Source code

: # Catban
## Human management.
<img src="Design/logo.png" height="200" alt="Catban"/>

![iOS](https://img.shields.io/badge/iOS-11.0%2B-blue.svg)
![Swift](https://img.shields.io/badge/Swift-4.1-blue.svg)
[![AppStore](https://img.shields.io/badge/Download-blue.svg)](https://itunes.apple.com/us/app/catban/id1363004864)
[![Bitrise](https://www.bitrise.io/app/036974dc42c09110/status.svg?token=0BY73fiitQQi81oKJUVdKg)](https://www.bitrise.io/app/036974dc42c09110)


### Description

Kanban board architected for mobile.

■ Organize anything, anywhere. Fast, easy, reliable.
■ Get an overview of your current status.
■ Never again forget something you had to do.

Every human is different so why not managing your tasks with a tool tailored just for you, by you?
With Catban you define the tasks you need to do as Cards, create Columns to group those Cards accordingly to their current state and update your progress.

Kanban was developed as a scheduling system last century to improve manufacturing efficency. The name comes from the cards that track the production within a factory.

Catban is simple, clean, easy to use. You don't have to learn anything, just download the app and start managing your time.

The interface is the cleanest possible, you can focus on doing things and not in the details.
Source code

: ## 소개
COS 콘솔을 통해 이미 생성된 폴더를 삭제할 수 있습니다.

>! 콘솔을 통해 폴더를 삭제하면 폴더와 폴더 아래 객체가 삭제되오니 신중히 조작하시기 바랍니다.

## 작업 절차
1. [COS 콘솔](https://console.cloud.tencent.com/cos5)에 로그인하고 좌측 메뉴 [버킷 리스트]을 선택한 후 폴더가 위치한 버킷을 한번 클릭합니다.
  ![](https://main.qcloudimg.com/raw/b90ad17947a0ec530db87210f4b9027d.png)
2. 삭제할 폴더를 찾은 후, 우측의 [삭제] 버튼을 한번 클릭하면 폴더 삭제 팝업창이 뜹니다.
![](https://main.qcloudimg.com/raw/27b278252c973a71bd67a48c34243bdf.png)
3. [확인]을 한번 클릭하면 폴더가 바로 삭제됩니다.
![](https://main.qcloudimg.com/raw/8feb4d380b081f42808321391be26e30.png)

* * * * * * *

Go through the data and count each line that has the word "current", then give the total alone.

2